The Brooklyn Nets are a mess, but Mikhail Prokhorov and members of the Nets' front office hope 11-time NBA champion head coach Phil Jackson will ride in on a white horse and clean things up for a team with expectations set even higher than the payroll. SB Nation's NetsDaily has been covering the developing story, and here's the short version: Jackson's agent told David Aldridge that his client has no interest in coaching the Nets "at this moment," but Chris Broussard and Mark Stein of ESPN say the Nets have still made Jackson their top candidate and that they the franchise would be willing to give P-Jax plenty of money and control in exchange for his services.

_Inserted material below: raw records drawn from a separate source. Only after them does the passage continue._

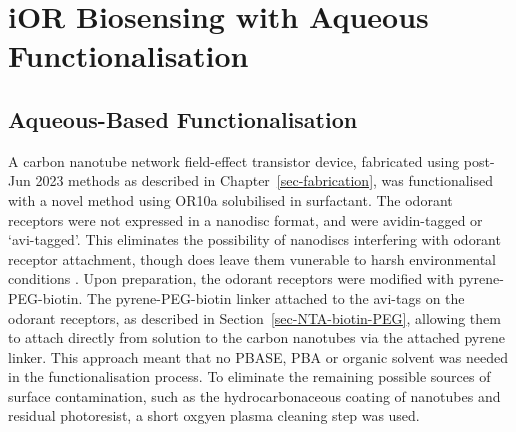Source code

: \documentclass[
  a4paper,
]{scrbook}
\begin{document}
\hypertarget{ior-biosensing-with-aqueous-functionalisation}{%
\section{iOR Biosensing with Aqueous
Functionalisation}\label{ior-biosensing-with-aqueous-functionalisation}}

\hypertarget{aqueous-based-functionalisation}{%
\subsection{Aqueous-Based
Functionalisation}\label{aqueous-based-functionalisation}}

A carbon nanotube network field-effect transistor device, fabricated
using post-Jun 2023 methods as described in
Chapter~\ref{sec-fabrication}, was functionalised with a novel method
using OR10a solubilised in surfactant. The odorant receptors were not
expressed in a nanodisc format, and were avidin-tagged or `avi-tagged'.
This eliminates the possibility of nanodiscs interfering with odorant
receptor attachment, though does leave them vunerable to harsh
environmental conditions \autocite{Nath2007,Bayburt2010}. Upon
preparation, the odorant receptors were modified with pyrene-PEG-biotin.
The pyrene-PEG-biotin linker attached to the avi-tags on the odorant
receptors, as described in Section~\ref{sec-NTA-biotin-PEG}, allowing
them to attach directly from solution to the carbon nanotubes via the
attached pyrene linker. This approach meant that no PBASE, PBA or
organic solvent was needed in the functionalisation process. To
eliminate the remaining possible sources of surface contamination, such
as the hydrocarbonaceous coating of nanotubes and residual photoresist,
a short oxgyen plasma cleaning step was used.
\end{document}
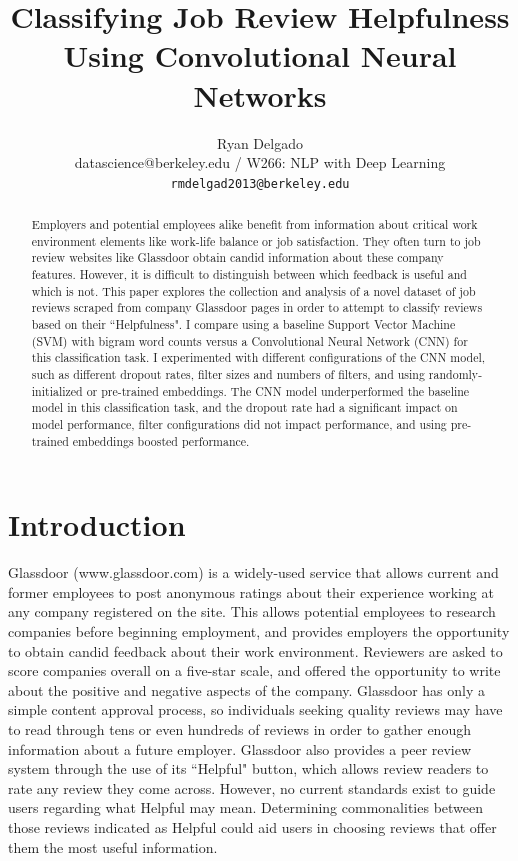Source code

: \documentclass[11pt,a4paper]{article}
\title{Classifying Job Review Helpfulness Using Convolutional Neural Networks}
\author{Ryan Delgado \\
	datascience@berkeley.edu / W266: NLP with Deep Learning \\
	{\tt rmdelgad2013@berkeley.edu}
}
\date{}
\begin{document}
	\maketitle
	\begin{abstract}
		Employers and potential employees alike benefit from information about critical work environment elements like work-life balance or job satisfaction. They often turn to job review websites like Glassdoor obtain candid information about these company features. However, it is difficult to distinguish between which feedback is useful and which is not. This paper explores the collection and analysis of a novel dataset of job reviews scraped from company Glassdoor pages in order to attempt to classify reviews based on their ``Helpfulness". I compare using a baseline Support Vector Machine (SVM) with bigram word counts versus a Convolutional Neural Network (CNN) for this classification task. I experimented with different configurations of the CNN model, such as different dropout rates, filter sizes and numbers of filters, and using randomly-initialized or pre-trained embeddings. The CNN model underperformed the baseline model in this classification task, and the dropout rate had a significant impact on model performance, filter configurations did not impact performance, and using pre-trained embeddings boosted performance.
	\end{abstract}	
	
	\section{Introduction}
	Glassdoor (www.glassdoor.com) is a widely-used service that allows current and former employees to post anonymous ratings about their experience working at any company registered on the site. This allows potential employees to research companies before beginning employment, and provides employers the opportunity to obtain candid feedback about their work environment. Reviewers are asked to score companies overall on a five-star scale, and offered the opportunity to write about the positive and negative aspects of the company. Glassdoor has only a simple content approval process, so individuals seeking quality reviews may have to read through tens or even hundreds of reviews in order to gather enough information about a future employer. Glassdoor also provides a peer review system through the use of its ``Helpful" button, which allows review readers to rate any review they come across. However, no current standards exist to guide users regarding what Helpful may mean. Determining commonalities between those reviews indicated as Helpful could aid users in choosing reviews that offer them the most useful information. 
	
\end{document}
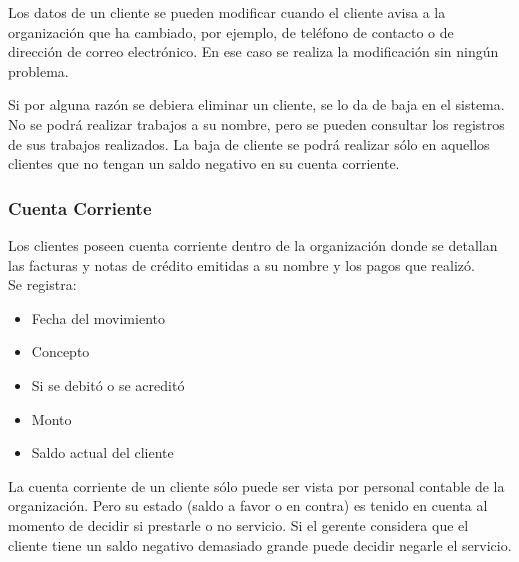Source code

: \documentclass[12pt]{extarticle}
\begin{document}
\begin{spacing}{1.2}
        Los datos de un cliente se pueden modificar cuando el cliente avisa a la organización que ha cambiado, por ejemplo, de teléfono de contacto o de dirección de correo electrónico. En ese caso se realiza la modificación sin ningún problema.

        Si por alguna razón se debiera eliminar un cliente, se lo da de baja en el sistema. No se podrá realizar trabajos a su nombre, pero se pueden consultar los registros de sus trabajos realizados. La baja de cliente se podrá realizar sólo en aquellos clientes que no tengan un saldo negativo en su cuenta corriente.
        
        \subsubsection{Cuenta Corriente}
            Los clientes poseen cuenta corriente dentro de la organización donde se detallan las facturas y notas de crédito emitidas a su nombre y los pagos que realizó.\\
            Se registra:
            \begin{itemize}
                \item Fecha del movimiento
                \item Concepto
                \item Si se debitó o se acreditó
                \item Monto
                \item Saldo actual del cliente
            \end{itemize}

            La cuenta corriente de un cliente sólo puede ser vista por personal contable de la organización. Pero su estado (saldo a favor o en contra) es tenido en cuenta al momento de decidir si prestarle o no servicio. Si el gerente considera que el cliente tiene un saldo negativo demasiado grande puede decidir negarle el servicio.


        \pagebreak

\end{spacing}
\end{document}
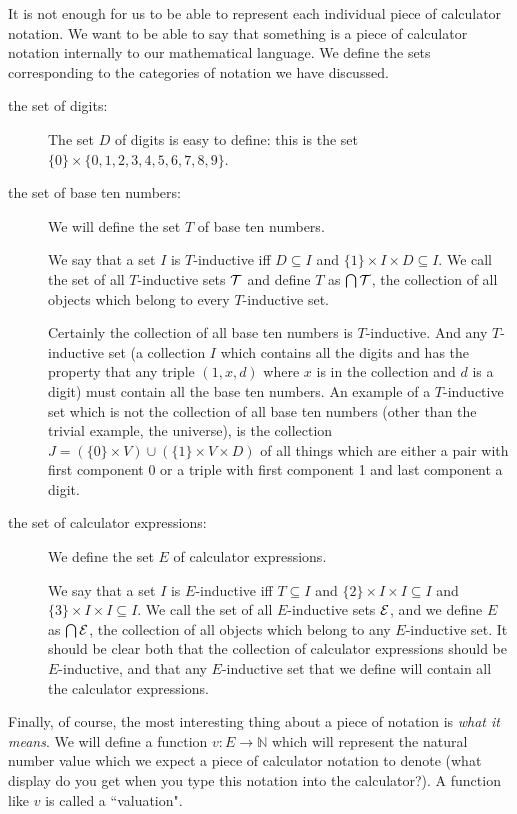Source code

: \documentclass[12pt]{book}
\begin{document}
It is not enough for us to be able to represent each individual piece of calculator notation.  We want to be able to say that something is a piece of calculator notation internally to our mathematical language.  We define the sets corresponding to the categories of notation we have discussed.

\begin{description}

\item[the set of digits:]  The set $D$ of digits is easy to define:  this is the set $\{0\} \times \{0,1,2,3,4,5,6,7,8,9\}$.

\item[the set of base ten numbers:]  We will define the set $T$ of base ten numbers.  

We say that a set $I$ is $T$-inductive iff $D \subseteq I$ and $\{1\} \times I \times D \subseteq I$.  We call the set of all $T$-inductive sets ${\cal T}$ and define
$T$ as $\bigcap {\cal T}$, the collection of all objects which belong to every $T$-inductive set.

Certainly the collection of all base ten numbers is $T$-inductive.  And any $T$-inductive set (a collection $I$ which contains all the digits and has the property that any triple $(1,x,d)$
where $x$ is in the collection and $d$ is a digit) must contain all the base ten numbers.  An example of a $T$-inductive set which is not the collection of all base ten numbers
(other than the trivial example, the universe), is the collection $J=(\{0\} \times V)\cup (\{1\} \times V \times D)$ of all things which are either a pair with first component 0 or
a triple with first component 1 and last component a digit.

\item[the set of calculator expressions:]  We define the set $E$ of calculator expressions.

We say that a set $I$ is $E$-inductive iff $T \subseteq I$ and $\{2\} \times I \times I \subseteq I$ and $\{3\} \times I \times I \subseteq I$.
We call the set of all $E$-inductive sets ${\cal E}$, and we define $E$ as $\bigcap {\cal E}$, the collection of all objects which belong to any $E$-inductive set.
It should be clear both that the collection of calculator expressions should be $E$-inductive, and that any $E$-inductive set that we define will contain all the calculator expressions.

\end{description}

Finally, of course, the most interesting thing about a piece of notation is {\em what it means\/}.  We will define a function $v:E \rightarrow {\mathbb N}$ which will represent the natural number value which we expect a piece of calculator notation to denote (what display do you get when you type this notation into the calculator?).  A function like $v$ is called a ``valuation".
\end{document}
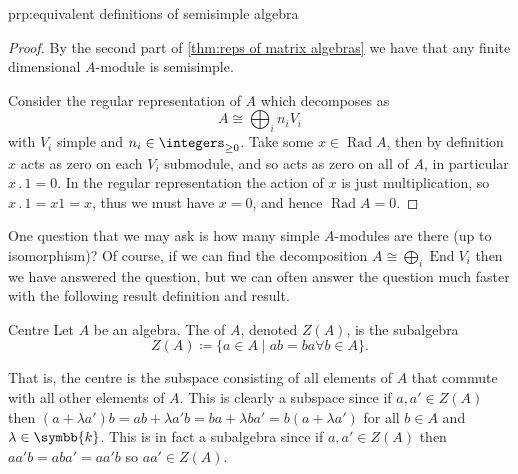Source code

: \documentclass[fleqn]{NotesClass}
\renewcommand{\field}{\symbb{k}}
\DeclareMathOperator{\End}{End}
\newcommand{\action}{\mathbin{.}}
\newcommand{\isomorphic}{\cong}
\DeclareMathOperator{\Rad}{Rad}
\begin{document}
\begin{prp}{}{prp:equivalent definitions of semisimple algebra}
\begin{proof}
            By the second part of \cref{thm:reps of matrix algebras} we have that any finite dimensional \(A\)-module is semisimple.
            
            Consider the regular representation of \(A\) which decomposes as
            \begin{equation}
                A \isomorphic \bigoplus_i n_i V_i
            \end{equation}
            with \(V_i\) simple and \(n_i \in \integers_{\ge 0}\).
            Take some \(x \in \Rad A\), then by definition \(x\) acts as zero on each \(V_i\) submodule, and so acts as zero on all of \(A\), in particular \(x \action 1 = 0\).
            In the regular representation the action of \(x\) is just multiplication, so \(x \action 1 = x1 = x\), thus we must have \(x = 0\), and hence \(\Rad A = 0\).
        \end{proof}
    \end{prp}
    
    One question that we may ask is how many simple \(A\)-modules are there (up to isomorphism)?
    Of course, if we can find the decomposition \(A \isomorphic \bigoplus_i \End V_i\) then we have answered the question, but we can often answer the question much faster with the following result definition and result.
    
    \begin{dfn}{Centre}{}
        Let \(A\) be an algebra.
        The  of \(A\), denoted \(Z(A)\), is the subalgebra
        \begin{equation}
            Z(A) \coloneqq \{a \in A \mid ab = ba \forall b \in A\}.
        \end{equation}
    \end{dfn}
    
    That is, the centre is the subspace consisting of all elements of \(A\) that commute with all other elements of \(A\).
    This is clearly a subspace since if \(a, a' \in Z(A)\) then \((a + \lambda a')b = ab + \lambda a'b = ba + \lambda ba' = b(a + \lambda a')\) for all \(b \in A\) and \(\lambda \in \field\).
    This is in fact a subalgebra since if \(a, a' \in Z(A)\) then \(aa'b = aba' = aa'b\) so \(aa' \in Z(A)\).
    
\end{document}
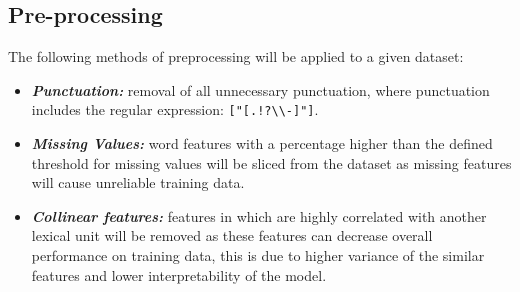 \subsection{Pre-processing} \label{sub:C5Preprocessing}

The following methods of preprocessing will be applied to a given dataset:

\begin{itemize}
    \item \textbf{\textit{Punctuation:}} removal of all unnecessary punctuation, where punctuation includes the regular expression: \verb|["[.!?\\-]"]|.
    \item \textbf{\textit{Missing Values:}} word features with a percentage higher than the defined threshold for missing values will be sliced from the dataset as missing features will cause unreliable training data.
    \item \textbf{\textit{Collinear features:}} features in which are highly correlated with another lexical unit will be removed as these features can decrease overall performance on training data, this is due to higher variance of the similar features and lower interpretability of the model.
\end{itemize}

Ken Berger of CBS Sports says Jackson is still "intrigued" by the idea of coaching in Brooklyn, and to a certain degree that makes sense. Jackson spent the first 10 years of his NBA career as a player with Knicks, and then he played out his final two seasons with the Nets. Furthermore, Jackson has always pursued opportunities with teams that have rosters built to compete immediately, and the Nets are certainly not a rebuilding project.
However, they are still a mess. Brooklyn fired head coach Avery Johnson earlier this week in the wake of 10 losses in the last 13 games, and interim coach P.J. Carlesimo isn't the answer for a team that hoped to compete for a top-four seed in the Eastern Conference this season. Deron Williams, Joe Johnson and Gerald Wallace are highly-paid veterans with solid reputations, but they are all suffering through some of their worst seasons as lead players in the NBA. Brook Lopez has turned into a key component for the team, which might say more about the failings of Williams, Johnson and Wallace than it does about any vast improvement made by Lopez.
Finally, the situation won't get much better if the Nets' Big Three don't get their act together soon. Brooklyn recently signed long-term deals with D-Will, Iso Joe and Crash, and that trio will be owed $56 million in the 2015-16 season alone.
Could Phil Jackson actually turn the Nets around and reshape them into a contender over the next few season? It feels like an impossible task, but Brooklyn fans are hoping Phil takes the bait and works his magic one more time.
Jackson owns a 1155-485 regular season record as an NBA head coach (.704 winning percentage), and a 229-104 post-season record (.688 winning percentage) punctuated by NBA Championships with the Chicago Bulls in 1990-91, 1991-92, 1992-93, 1995-96, 1996-97 and 1997-98, and with the Los Angeles Lakers in 1999-00, 2000-01, 2001-02, 2008-09 and 2009-10.